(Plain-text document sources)
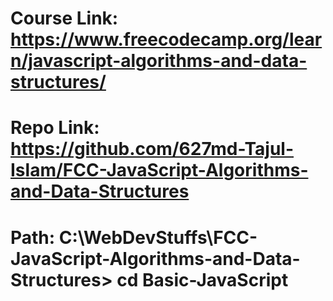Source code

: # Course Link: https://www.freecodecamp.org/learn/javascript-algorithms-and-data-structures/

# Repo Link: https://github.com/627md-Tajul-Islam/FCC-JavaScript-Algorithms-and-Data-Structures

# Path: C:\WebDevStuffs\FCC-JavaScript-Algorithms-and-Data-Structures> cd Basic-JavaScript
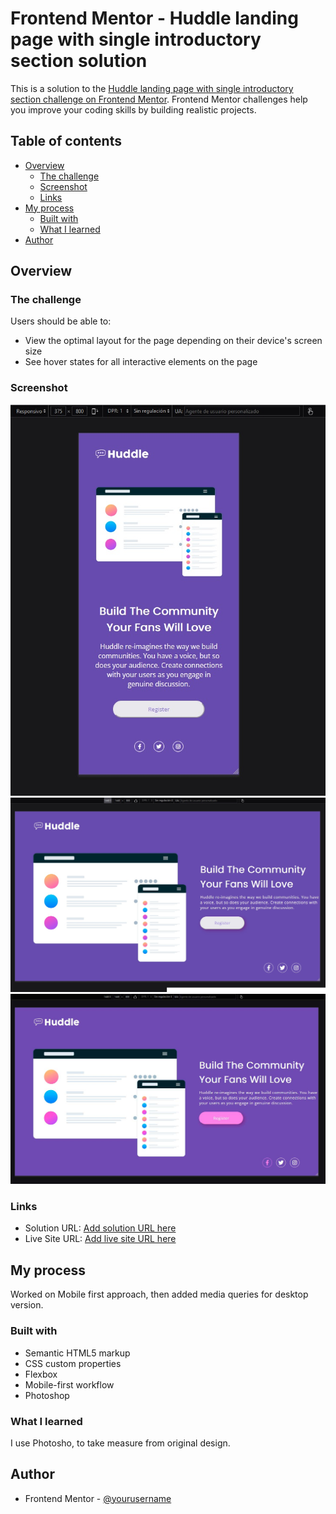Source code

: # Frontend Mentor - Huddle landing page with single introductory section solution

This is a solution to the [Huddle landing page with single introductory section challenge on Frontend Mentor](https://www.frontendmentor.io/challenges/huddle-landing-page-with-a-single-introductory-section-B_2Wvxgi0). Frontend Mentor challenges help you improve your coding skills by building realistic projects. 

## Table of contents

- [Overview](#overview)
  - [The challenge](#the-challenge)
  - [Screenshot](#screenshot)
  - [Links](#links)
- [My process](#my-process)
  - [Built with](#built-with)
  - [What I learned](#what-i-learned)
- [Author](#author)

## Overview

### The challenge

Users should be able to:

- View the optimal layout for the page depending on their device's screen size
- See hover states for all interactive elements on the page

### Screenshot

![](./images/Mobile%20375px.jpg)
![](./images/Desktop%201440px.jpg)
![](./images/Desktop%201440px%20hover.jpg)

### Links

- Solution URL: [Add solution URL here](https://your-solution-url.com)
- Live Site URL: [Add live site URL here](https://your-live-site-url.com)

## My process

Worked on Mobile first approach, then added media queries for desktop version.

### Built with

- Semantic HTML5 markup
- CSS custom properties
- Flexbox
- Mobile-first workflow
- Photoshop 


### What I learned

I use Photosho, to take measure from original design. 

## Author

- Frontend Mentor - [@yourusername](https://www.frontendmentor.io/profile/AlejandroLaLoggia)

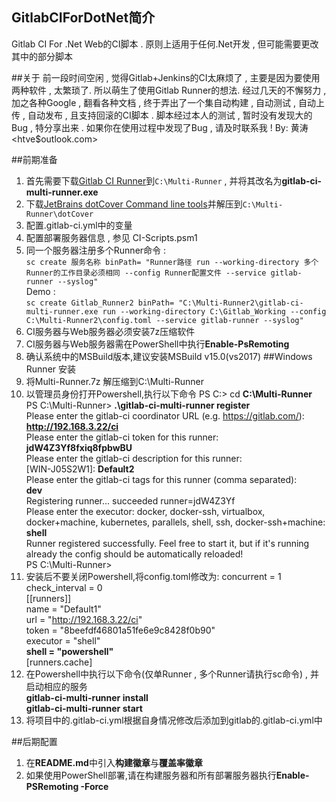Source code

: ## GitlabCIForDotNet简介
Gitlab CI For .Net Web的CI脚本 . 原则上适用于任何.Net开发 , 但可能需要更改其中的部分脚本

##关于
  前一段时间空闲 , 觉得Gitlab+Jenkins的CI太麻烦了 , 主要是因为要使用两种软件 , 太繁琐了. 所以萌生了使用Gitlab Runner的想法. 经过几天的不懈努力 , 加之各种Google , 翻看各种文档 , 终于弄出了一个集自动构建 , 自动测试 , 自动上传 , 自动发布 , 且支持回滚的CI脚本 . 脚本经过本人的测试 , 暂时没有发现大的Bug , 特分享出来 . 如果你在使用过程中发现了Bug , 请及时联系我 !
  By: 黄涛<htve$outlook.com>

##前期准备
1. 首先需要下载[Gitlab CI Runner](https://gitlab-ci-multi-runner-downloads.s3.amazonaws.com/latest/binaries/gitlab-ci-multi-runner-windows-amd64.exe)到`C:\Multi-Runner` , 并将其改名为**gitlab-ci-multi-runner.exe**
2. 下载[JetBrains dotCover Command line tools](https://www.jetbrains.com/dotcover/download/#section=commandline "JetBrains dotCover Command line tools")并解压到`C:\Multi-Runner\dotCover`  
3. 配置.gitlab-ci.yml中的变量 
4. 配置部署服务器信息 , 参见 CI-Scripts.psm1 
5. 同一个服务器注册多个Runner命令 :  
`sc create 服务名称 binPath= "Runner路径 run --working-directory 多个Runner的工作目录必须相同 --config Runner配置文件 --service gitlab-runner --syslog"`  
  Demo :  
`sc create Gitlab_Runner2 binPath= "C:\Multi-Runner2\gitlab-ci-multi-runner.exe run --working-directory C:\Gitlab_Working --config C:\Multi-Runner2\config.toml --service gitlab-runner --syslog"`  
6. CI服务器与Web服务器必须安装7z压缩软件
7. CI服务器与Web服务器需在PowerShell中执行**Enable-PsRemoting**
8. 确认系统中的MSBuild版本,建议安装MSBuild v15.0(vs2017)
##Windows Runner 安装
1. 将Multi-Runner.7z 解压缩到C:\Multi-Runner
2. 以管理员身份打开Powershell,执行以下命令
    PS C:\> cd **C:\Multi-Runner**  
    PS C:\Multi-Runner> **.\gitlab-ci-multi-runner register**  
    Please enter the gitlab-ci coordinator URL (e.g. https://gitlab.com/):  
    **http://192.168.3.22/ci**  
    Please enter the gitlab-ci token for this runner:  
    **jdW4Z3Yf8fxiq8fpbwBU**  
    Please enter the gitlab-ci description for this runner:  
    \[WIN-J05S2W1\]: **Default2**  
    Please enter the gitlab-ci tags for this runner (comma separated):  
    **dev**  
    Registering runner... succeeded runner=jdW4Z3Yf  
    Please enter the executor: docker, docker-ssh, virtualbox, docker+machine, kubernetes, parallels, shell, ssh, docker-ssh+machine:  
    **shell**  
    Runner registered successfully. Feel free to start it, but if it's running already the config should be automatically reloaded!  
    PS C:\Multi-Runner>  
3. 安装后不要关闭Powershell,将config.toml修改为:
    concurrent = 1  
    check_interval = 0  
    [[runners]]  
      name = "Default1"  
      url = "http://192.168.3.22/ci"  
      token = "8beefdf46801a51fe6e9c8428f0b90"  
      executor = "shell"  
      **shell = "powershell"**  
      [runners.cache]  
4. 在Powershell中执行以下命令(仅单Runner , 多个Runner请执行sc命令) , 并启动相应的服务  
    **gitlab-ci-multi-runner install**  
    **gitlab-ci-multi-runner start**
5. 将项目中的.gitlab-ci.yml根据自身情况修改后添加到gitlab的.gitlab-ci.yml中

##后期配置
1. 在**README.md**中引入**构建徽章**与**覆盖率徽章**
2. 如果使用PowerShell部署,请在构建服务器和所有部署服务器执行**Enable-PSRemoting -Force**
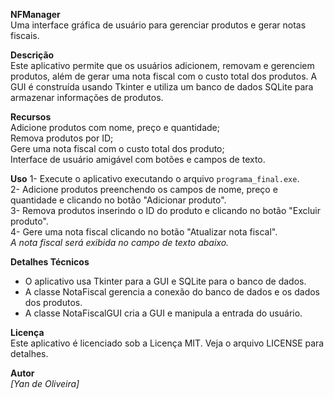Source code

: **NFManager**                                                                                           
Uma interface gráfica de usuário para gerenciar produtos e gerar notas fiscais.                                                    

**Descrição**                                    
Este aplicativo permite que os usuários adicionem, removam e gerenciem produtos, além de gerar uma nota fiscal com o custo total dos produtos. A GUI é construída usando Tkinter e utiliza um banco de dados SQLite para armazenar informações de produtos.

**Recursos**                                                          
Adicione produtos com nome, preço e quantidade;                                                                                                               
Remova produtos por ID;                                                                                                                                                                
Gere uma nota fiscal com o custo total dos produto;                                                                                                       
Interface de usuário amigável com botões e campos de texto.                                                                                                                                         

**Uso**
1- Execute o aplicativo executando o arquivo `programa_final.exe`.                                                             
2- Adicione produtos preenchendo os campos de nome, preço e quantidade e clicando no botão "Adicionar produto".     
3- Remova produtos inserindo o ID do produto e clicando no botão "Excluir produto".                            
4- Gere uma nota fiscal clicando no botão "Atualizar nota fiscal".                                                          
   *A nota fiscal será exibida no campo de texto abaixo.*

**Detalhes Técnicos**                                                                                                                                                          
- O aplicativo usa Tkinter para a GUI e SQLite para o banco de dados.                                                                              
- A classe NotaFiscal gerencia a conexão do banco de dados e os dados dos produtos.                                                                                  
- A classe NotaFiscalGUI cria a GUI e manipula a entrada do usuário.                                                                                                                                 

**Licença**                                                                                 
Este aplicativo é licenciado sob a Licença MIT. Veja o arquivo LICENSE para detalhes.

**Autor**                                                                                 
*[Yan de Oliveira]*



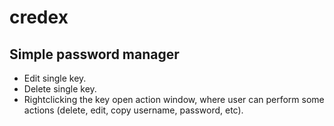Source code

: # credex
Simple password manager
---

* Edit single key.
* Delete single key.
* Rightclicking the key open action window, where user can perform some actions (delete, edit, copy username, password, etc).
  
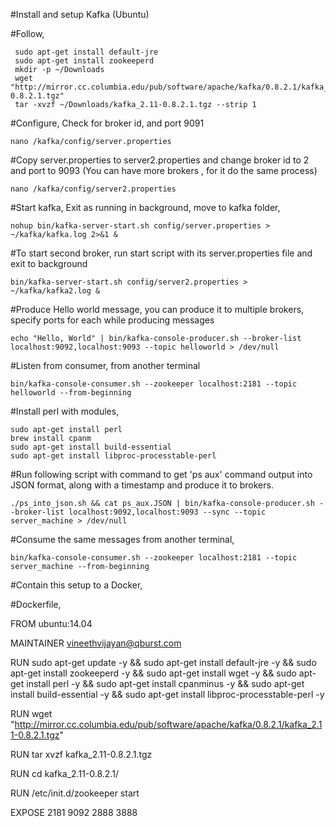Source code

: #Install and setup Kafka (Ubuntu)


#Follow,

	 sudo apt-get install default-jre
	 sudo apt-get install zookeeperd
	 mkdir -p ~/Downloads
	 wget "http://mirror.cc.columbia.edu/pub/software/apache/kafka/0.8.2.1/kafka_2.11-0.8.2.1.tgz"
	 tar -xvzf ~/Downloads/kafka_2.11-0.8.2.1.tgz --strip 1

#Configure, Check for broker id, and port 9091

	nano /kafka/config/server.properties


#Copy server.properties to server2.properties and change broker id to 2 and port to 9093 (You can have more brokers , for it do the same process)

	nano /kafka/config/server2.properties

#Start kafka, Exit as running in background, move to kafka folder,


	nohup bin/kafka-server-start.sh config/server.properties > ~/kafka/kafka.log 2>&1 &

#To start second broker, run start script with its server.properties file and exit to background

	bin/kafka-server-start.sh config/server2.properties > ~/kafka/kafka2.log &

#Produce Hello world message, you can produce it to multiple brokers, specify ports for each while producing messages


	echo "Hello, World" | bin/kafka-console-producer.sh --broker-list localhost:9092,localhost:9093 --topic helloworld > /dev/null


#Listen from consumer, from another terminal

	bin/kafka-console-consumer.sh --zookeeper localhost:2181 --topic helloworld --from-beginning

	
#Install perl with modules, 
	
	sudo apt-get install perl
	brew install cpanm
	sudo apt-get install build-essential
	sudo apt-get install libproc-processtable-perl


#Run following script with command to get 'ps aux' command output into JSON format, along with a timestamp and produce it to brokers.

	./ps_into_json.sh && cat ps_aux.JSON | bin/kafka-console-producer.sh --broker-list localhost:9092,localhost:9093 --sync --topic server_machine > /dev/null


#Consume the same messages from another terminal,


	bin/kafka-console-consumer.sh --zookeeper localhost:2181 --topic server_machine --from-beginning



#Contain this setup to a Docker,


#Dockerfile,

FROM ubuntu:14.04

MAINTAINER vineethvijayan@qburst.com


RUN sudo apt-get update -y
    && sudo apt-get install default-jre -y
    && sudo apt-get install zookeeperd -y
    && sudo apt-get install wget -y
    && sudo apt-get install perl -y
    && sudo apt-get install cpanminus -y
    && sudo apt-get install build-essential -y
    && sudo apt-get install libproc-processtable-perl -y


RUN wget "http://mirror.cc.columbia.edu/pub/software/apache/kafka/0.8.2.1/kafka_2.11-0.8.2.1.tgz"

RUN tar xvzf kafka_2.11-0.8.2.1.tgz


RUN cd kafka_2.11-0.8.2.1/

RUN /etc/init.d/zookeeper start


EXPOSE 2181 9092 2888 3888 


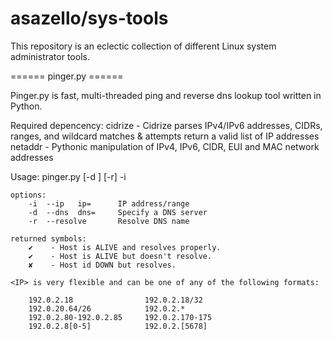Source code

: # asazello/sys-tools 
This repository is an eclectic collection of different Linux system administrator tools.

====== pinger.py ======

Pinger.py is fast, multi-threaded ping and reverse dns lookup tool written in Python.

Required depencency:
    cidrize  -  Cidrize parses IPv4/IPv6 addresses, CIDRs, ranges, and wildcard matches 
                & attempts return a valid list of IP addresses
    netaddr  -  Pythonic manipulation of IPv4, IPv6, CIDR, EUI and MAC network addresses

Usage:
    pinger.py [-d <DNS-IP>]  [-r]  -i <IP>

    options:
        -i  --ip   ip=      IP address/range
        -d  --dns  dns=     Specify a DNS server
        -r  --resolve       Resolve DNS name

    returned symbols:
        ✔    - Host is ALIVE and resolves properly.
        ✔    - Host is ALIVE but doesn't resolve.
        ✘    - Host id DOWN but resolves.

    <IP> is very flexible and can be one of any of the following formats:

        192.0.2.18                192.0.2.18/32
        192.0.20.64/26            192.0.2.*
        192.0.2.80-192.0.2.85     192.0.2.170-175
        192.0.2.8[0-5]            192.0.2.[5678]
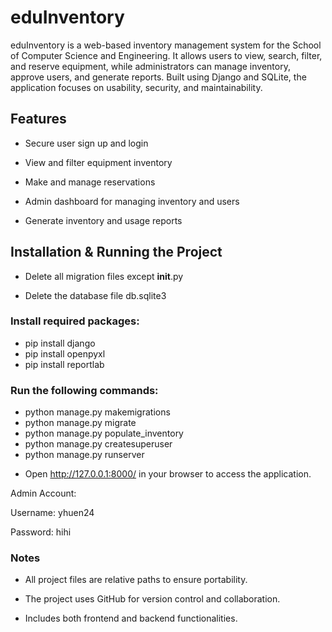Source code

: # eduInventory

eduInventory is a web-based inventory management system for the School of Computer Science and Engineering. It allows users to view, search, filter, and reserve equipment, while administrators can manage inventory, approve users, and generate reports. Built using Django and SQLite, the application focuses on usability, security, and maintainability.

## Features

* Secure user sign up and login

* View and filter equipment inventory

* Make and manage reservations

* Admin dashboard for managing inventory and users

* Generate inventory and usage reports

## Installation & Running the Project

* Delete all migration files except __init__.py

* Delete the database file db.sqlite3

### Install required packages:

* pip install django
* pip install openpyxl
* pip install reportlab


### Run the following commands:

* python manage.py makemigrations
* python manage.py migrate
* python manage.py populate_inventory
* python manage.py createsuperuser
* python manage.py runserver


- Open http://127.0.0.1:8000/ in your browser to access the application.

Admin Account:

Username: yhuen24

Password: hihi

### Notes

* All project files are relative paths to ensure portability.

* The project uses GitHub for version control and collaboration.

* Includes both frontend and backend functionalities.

**EXERCISE INSTRUCTIONS**
Within the records above, tally the lines that contain "same". Give the total and nothing more.

**RESPONSE BOX**
2